Cascia () is a town and comune (municipality) of the Italian province of Perugia in a rather remote area of the mountainous southeastern corner of Umbria. It is about 21 km from Norcia on the road to Rieti in the Lazio (63 km). It is also very close to Terni.

History
The modern territory of Cascia was the home of the Roman settlement of Carsulae, destroyed in the 1st century BC by an earthquake. In the Middle Ages it was sacked by the Byzantines and the Lombards, and was later a fief of the Trinci family. It was occupied by Papal troops in the 15th century, and thenceforth it was a Papal town until the unification of Italy in 1860.

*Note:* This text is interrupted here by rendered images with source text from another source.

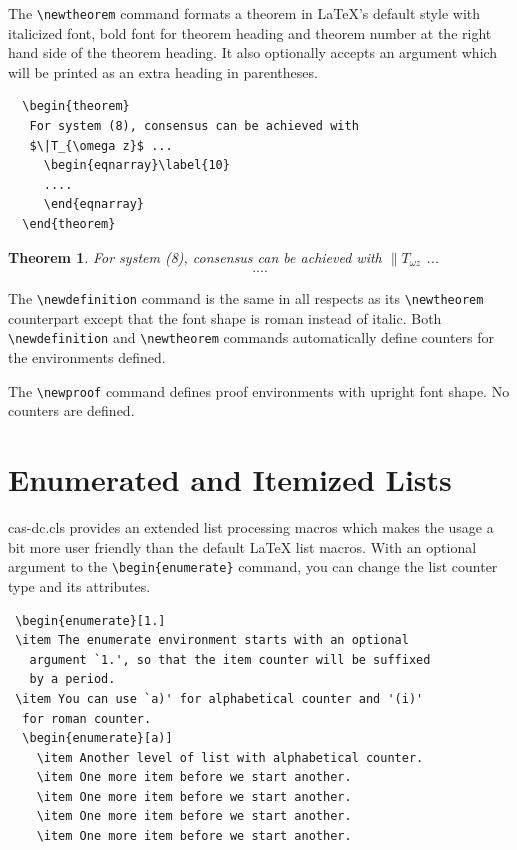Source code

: \documentclass[a4paper,fleqn]{cas-dc}
\begin{document}
The \verb+\newtheorem+ command formats a
theorem in \LaTeX's default style with italicized font, bold font
for theorem heading and theorem number at the right hand side of the
theorem heading.  It also optionally accepts an argument which
will be printed as an extra heading in parentheses. 

\begin{verbatim}
  \begin{theorem} 
   For system (8), consensus can be achieved with 
   $\|T_{\omega z}$ ...
     \begin{eqnarray}\label{10}
     ....
     \end{eqnarray}
  \end{theorem}
\end{verbatim}  


\newtheorem{theorem}{Theorem}

\begin{theorem}
For system (8), consensus can be achieved with 
$\|T_{\omega z}$ ...
\begin{eqnarray}\label{10}
....
\end{eqnarray}
\end{theorem}

The \verb+\newdefinition+ command is the same in
all respects as its \verb+\newtheorem+ counterpart except that
the font shape is roman instead of italic.  Both
\verb+\newdefinition+ and \verb+\newtheorem+ commands
automatically define counters for the environments defined.

The \verb+\newproof+ command defines proof environments with
upright font shape.  No counters are defined. 


\section[Enumerated ...]{Enumerated and Itemized Lists}
{cas-dc.cls} provides an extended list processing macros
which makes the usage a bit more user friendly than the default
\LaTeX{} list macros.   With an optional argument to the
\verb+\begin{enumerate}+ command, you can change the list counter
type and its attributes.

\begin{verbatim}
 \begin{enumerate}[1.]
 \item The enumerate environment starts with an optional
   argument `1.', so that the item counter will be suffixed
   by a period.
 \item You can use `a)' for alphabetical counter and '(i)' 
  for roman counter.
  \begin{enumerate}[a)]
    \item Another level of list with alphabetical counter.
    \item One more item before we start another.
    \item One more item before we start another.
    \item One more item before we start another.
    \item One more item before we start another.
\end{verbatim}
\end{document}
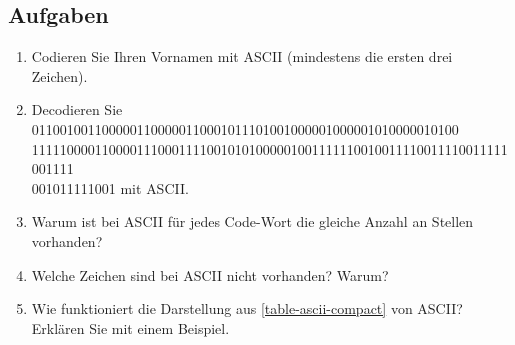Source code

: \clearpage

\subsection{Aufgaben}
\label{subsection-ascii-aufgaben}

\begin{enumerate}
\item Codieren Sie Ihren Vornamen mit \ac{ASCII} (mindestens die ersten drei Zeichen).

\fillwithgrid{0.75in}

\item Decodieren Sie 0110010011000001100000110001011101001000001000001010000010100\\11111000011000011100011110010101000001001111110010011110011110011111001111\\001011111001 mit \ac{ASCII}.

\fillwithgrid{0.25in}

\item Warum ist bei \ac{ASCII} für jedes Code-Wort die gleiche Anzahl an Stellen vorhanden?

\fillwithgrid{0.75in}

\item Welche Zeichen sind bei \ac{ASCII} nicht vorhanden? Warum?

\fillwithgrid{0.75in}

\item Wie funktioniert die Darstellung aus \autoref{table-ascii-compact} von \ac{ASCII}? Erklären Sie mit einem Beispiel.

\fillwithgrid{0.75in}

\end{enumerate}


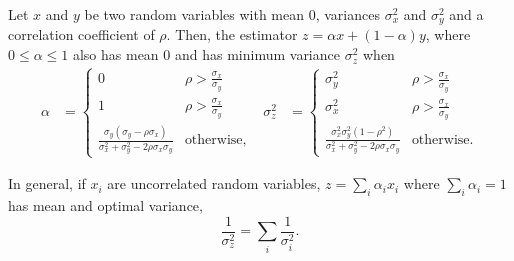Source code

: \begin{lemma}
  \label{lem:combined-variance}
  Let $x$ and $y$ be two random variables with mean $0$, variances $\sigma^2_x$ and $\sigma^2_y$ and a correlation coefficient of $\rho$.
  Then, the estimator $z = \alpha x + (1-\alpha) y$, where $0 \le \alpha
  \le 1$ also has mean $0$ and has minimum variance $\sigma^2_z$ when
  \begin{align*}
  \alpha &= 
  \begin{cases}
    0 & \rho > \frac{\sigma_x}{\sigma_y} \\
    1 & \rho > \frac{\sigma_x}{\sigma_y} \\
    \frac{\sigma_y (\sigma_y - \rho \sigma_x)}{\sigma_x^2 + \sigma_y^2 - 2\rho \sigma_x \sigma_y} & \text{otherwise},
  \end{cases}
  &
  \sigma^2_z &= 
  \begin{cases}
    \sigma^2_y & \rho > \frac{\sigma_x}{\sigma_y} \\
    \sigma^2_x & \rho > \frac{\sigma_x}{\sigma_y} \\
    \frac{\sigma_x^2 \sigma_y^2 (1 - \rho^2)}{\sigma_x^2 + \sigma_y^2 - 2 \rho \sigma_x \sigma_y} & \text{otherwise}.
  \end{cases}
  \end{align*}

  In general, if $x_i$ are uncorrelated random variables, $z = \sum_{i} \alpha_i x_i$ where $\sum_i \alpha_i = 1$ has mean and optimal variance,
  $$\frac{1}{\sigma_z^2} = \sum_i \frac{1}{\sigma_i^2}.$$
\end{lemma}
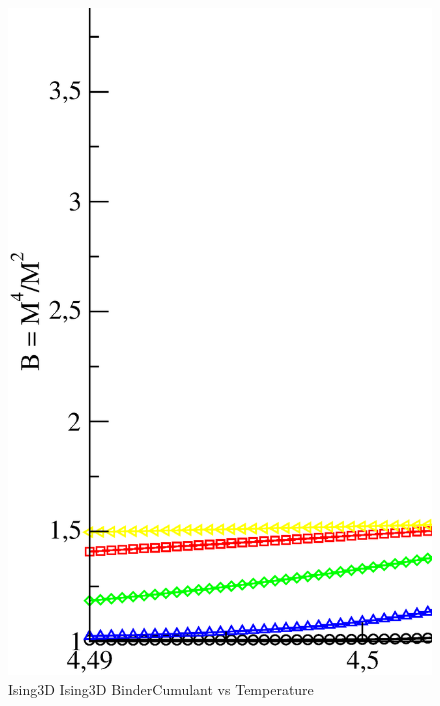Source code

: \begin{figure}[!htpb]
  \centering
  \includegraphics[width=\textwidth]{./plots/Ising3D/Ising3D_BinderCumulant_vs_Temperature.eps}
  \caption{Ising3D Ising3D BinderCumulant vs Temperature}
\end{figure}

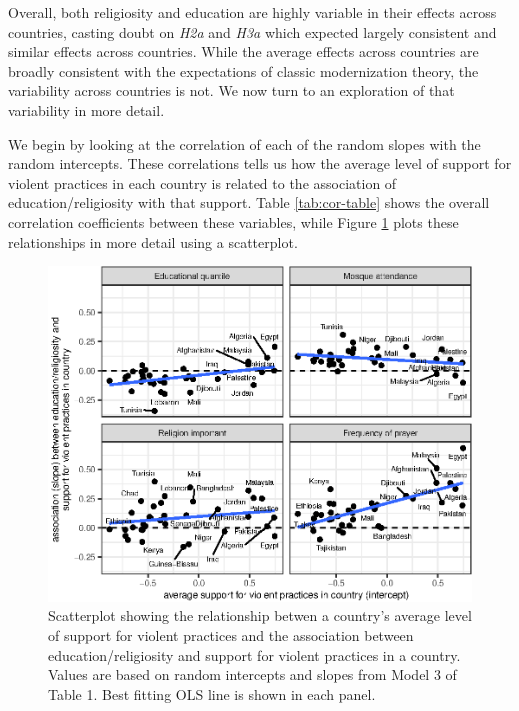 \documentclass[10pt,letterpaper]{article}
\begin{document}
Overall, both religiosity and education are highly variable in their effects across countries, casting doubt on \emph{H2a} and \emph{H3a} which expected largely consistent and similar effects across countries. While the average effects across countries are broadly consistent with the expectations of classic modernization theory, the variability across countries is not. We now turn to an exploration of that variability in more detail.

We begin by looking at the correlation of each of the random slopes with the random intercepts. These correlations tells us how the average level of support for violent practices in each country is related to the association of education/religiosity with that support. Table \ref{tab:cor-table} shows the overall correlation coefficients between these variables, while Figure \ref{fig:intercept-slope-plot} plots these relationships in more detail using a scatterplot.

\begin{figure}[!h]
\centering
\includegraphics{figures/fig4.eps}
\caption{Scatterplot showing the relationship betwen a country's average level of support for violent practices and the association between education/religiosity and support for violent practices in a country. Values are based on random intercepts and slopes from Model 3 of Table 1. Best fitting OLS line is shown in each panel.}
\label{fig:intercept-slope-plot}
\end{figure}
\end{document}
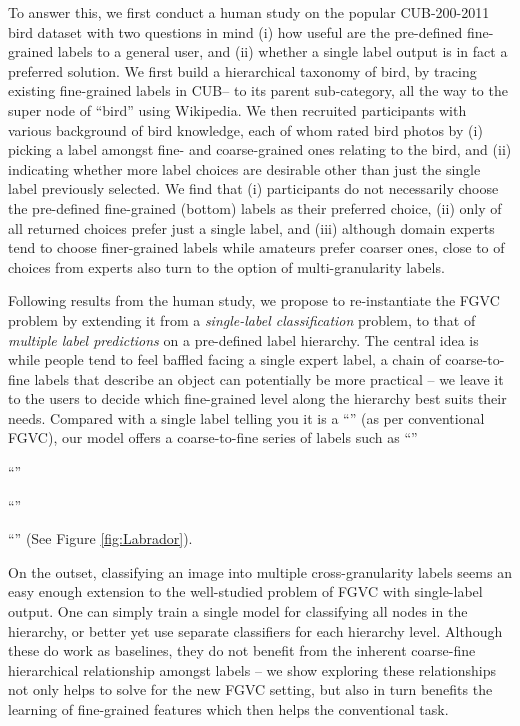 \documentclass[final]{cvpr}
\begin{document}
To answer this, we first conduct a human study on the popular CUB-200-2011 bird dataset \cite{wah2011caltech} with two questions in mind (i) how useful are the pre-defined fine-grained labels to a general user, and (ii) whether a single label output is in fact a preferred solution. We first build a hierarchical taxonomy of bird, by tracing existing fine-grained labels in CUB-- to its parent sub-category, all the way to the super node of ``bird'' using Wikipedia.  We then recruited  participants with various background of bird knowledge, each of whom rated  bird photos by (i) picking a label amongst fine- and coarse-grained ones relating to the bird, and (ii) indicating whether more label choices are desirable other than just the single label previously selected. We find that (i) participants do not necessarily choose the pre-defined fine-grained (bottom) labels as their preferred choice, (ii) only  of all returned choices prefer just a single label, and (iii) although domain experts tend to choose finer-grained labels while amateurs prefer coarser ones, close to  of choices from experts also turn to the option of multi-granularity labels.

Following results from the human study, we propose to re-instantiate the FGVC problem by extending it from a \textit{single-label classification} problem, to that of \textit{multiple label predictions} on a pre-defined label hierarchy. The central idea is while people tend to feel baffled facing a single expert label, a chain of coarse-to-fine labels that describe an object can potentially be more practical -- we leave it to the users to decide which fine-grained level along the hierarchy best suits their needs. Compared with a single label telling you it is a ``'' (as per conventional FGVC), our model offers a coarse-to-fine series of labels such as 
``'' 
 
``'' 
 
``''

``'' (See Figure \ref{fig:Labrador}).



On the outset, classifying an image into multiple cross-granularity labels seems an easy enough extension to the well-studied problem of FGVC with single-label output. One can simply train a single model for classifying all nodes in the hierarchy, or better yet use separate classifiers for each hierarchy level. Although these do work as baselines, they do not benefit from the inherent coarse-fine hierarchical relationship amongst labels -- we show exploring these relationships not only helps to solve for the new FGVC setting, but also in turn benefits the learning of fine-grained features which then helps the conventional task.
\end{document}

Cascia was the home of Saint Rita of Cascia, who was born in the nearby frazione of Roccaporena in 1381 and died there in 1457. After her canonization in 1900, a large shrine, with the Basilica of Santa Rita da Cascia, was built in Cascia, which is still an important place of pilgrimage; and the house where she was born may still be visited.

The town also is home to the frescoed 14th-century church of Sant’Antonio Abate.

Frazioni
Atri, Avendita, Buda, Castel San Giovanni, Castel Santa Maria, Cerasola, Chiavano, Civita, Colforcella, Collegiacone, Colmotino, Coronella, Fogliano, Logna, Maltignano, Ocosce, Onelli, Opagna, Poggio Primocaso, Roccaporena, San Giorgio, Santa Anatolia, Trognano, Villa San Silvestro, Santa Trinità, Fustagna, Piandoli, Giappiedi, Capanne di Collegiacone, Sciedi, Valdonica, Capanne di Roccaporena, Tazzo, Manigi, Serviglio, Colle Santo Stefano, Puro, Palmaiolo.

References

External links
Umbria.Org - Article about Cascia 
Bill Thayer's site - Article about Cascia

(Incorporates text from Bill Thayer's site, by permission.)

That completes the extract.